TASK DESCRIPTION:
An exact copy of the entries below is the expected answer.

(Stored data entries)
↓

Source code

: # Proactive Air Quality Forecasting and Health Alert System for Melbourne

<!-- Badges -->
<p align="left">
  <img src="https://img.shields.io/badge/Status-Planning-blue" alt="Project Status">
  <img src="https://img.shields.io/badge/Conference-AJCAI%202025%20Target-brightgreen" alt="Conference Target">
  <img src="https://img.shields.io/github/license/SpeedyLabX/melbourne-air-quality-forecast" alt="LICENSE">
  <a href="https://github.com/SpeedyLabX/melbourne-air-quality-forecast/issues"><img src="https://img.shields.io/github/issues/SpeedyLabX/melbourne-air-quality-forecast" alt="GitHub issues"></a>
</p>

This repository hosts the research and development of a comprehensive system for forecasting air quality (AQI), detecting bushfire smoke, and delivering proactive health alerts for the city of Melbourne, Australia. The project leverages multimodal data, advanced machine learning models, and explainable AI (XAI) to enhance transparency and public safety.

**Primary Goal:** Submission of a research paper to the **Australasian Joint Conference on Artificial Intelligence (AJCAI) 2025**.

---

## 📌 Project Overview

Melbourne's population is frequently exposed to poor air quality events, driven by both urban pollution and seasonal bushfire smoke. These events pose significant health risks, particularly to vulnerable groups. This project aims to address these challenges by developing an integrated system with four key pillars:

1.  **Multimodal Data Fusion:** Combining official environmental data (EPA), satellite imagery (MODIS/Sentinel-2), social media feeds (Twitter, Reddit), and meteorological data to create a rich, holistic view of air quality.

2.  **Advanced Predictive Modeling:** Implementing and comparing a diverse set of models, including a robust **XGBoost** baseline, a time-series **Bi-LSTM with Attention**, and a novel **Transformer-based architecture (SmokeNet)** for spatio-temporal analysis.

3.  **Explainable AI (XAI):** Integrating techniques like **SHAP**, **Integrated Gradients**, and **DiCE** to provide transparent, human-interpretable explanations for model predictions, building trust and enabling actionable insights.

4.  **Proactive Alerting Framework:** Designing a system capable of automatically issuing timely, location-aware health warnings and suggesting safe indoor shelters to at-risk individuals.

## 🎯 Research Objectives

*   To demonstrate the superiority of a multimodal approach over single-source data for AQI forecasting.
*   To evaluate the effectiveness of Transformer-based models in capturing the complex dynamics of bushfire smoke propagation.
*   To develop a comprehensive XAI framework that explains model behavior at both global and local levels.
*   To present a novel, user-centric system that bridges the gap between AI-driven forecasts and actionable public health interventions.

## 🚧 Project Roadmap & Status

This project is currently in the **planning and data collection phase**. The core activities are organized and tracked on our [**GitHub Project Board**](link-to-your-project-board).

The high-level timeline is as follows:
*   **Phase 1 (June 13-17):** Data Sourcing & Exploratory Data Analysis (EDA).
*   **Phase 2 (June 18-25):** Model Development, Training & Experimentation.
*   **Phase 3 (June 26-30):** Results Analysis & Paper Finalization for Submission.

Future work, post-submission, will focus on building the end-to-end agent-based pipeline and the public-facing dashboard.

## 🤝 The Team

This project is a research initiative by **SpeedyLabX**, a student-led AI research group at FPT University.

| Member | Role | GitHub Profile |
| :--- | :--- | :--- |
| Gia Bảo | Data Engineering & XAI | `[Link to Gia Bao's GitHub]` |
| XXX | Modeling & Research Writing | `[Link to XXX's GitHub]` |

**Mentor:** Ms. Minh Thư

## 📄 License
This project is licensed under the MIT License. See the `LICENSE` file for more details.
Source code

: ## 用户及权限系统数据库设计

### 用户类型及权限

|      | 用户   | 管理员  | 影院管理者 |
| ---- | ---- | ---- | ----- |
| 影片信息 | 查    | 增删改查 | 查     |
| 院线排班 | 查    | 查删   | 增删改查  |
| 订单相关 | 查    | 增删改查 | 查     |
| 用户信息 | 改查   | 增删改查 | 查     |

↑

RESPONSE AREA:
Source code

: # Proactive Air Quality Forecasting and Health Alert System for Melbourne

<!-- Badges -->
<p align="left">
  <img src="https://img.shields.io/badge/Status-Planning-blue" alt="Project Status">
  <img src="https://img.shields.io/badge/Conference-AJCAI%202025%20Target-brightgreen" alt="Conference Target">
  <img src="https://img.shields.io/github/license/SpeedyLabX/melbourne-air-quality-forecast" alt="LICENSE">
  <a href="https://github.com/SpeedyLabX/melbourne-air-quality-forecast/issues"><img src="https://img.shields.io/github/issues/SpeedyLabX/melbourne-air-quality-forecast" alt="GitHub issues"></a>
</p>

This repository hosts the research and development of a comprehensive system for forecasting air quality (AQI), detecting bushfire smoke, and delivering proactive health alerts for the city of Melbourne, Australia. The project leverages multimodal data, advanced machine learning models, and explainable AI (XAI) to enhance transparency and public safety.

**Primary Goal:** Submission of a research paper to the **Australasian Joint Conference on Artificial Intelligence (AJCAI) 2025**.

---

## 📌 Project Overview

Melbourne's population is frequently exposed to poor air quality events, driven by both urban pollution and seasonal bushfire smoke. These events pose significant health risks, particularly to vulnerable groups. This project aims to address these challenges by developing an integrated system with four key pillars:

1.  **Multimodal Data Fusion:** Combining official environmental data (EPA), satellite imagery (MODIS/Sentinel-2), social media feeds (Twitter, Reddit), and meteorological data to create a rich, holistic view of air quality.

2.  **Advanced Predictive Modeling:** Implementing and comparing a diverse set of models, including a robust **XGBoost** baseline, a time-series **Bi-LSTM with Attention**, and a novel **Transformer-based architecture (SmokeNet)** for spatio-temporal analysis.

3.  **Explainable AI (XAI):** Integrating techniques like **SHAP**, **Integrated Gradients**, and **DiCE** to provide transparent, human-interpretable explanations for model predictions, building trust and enabling actionable insights.

4.  **Proactive Alerting Framework:** Designing a system capable of automatically issuing timely, location-aware health warnings and suggesting safe indoor shelters to at-risk individuals.

## 🎯 Research Objectives

*   To demonstrate the superiority of a multimodal approach over single-source data for AQI forecasting.
*   To evaluate the effectiveness of Transformer-based models in capturing the complex dynamics of bushfire smoke propagation.
*   To develop a comprehensive XAI framework that explains model behavior at both global and local levels.
*   To present a novel, user-centric system that bridges the gap between AI-driven forecasts and actionable public health interventions.

## 🚧 Project Roadmap & Status

This project is currently in the **planning and data collection phase**. The core activities are organized and tracked on our [**GitHub Project Board**](link-to-your-project-board).

The high-level timeline is as follows:
*   **Phase 1 (June 13-17):** Data Sourcing & Exploratory Data Analysis (EDA).
*   **Phase 2 (June 18-25):** Model Development, Training & Experimentation.
*   **Phase 3 (June 26-30):** Results Analysis & Paper Finalization for Submission.

Future work, post-submission, will focus on building the end-to-end agent-based pipeline and the public-facing dashboard.

## 🤝 The Team

This project is a research initiative by **SpeedyLabX**, a student-led AI research group at FPT University.

| Member | Role | GitHub Profile |
| :--- | :--- | :--- |
| Gia Bảo | Data Engineering & XAI | `[Link to Gia Bao's GitHub]` |
| XXX | Modeling & Research Writing | `[Link to XXX's GitHub]` |

**Mentor:** Ms. Minh Thư

## 📄 License
This project is licensed under the MIT License. See the `LICENSE` file for more details.
Source code

: ## 用户及权限系统数据库设计

### 用户类型及权限

|      | 用户   | 管理员  | 影院管理者 |
| ---- | ---- | ---- | ----- |
| 影片信息 | 查    | 增删改查 | 查     |
| 院线排班 | 查    | 查删   | 增删改查  |
| 订单相关 | 查    | 增删改查 | 查     |
| 用户信息 | 改查   | 增删改查 | 查     |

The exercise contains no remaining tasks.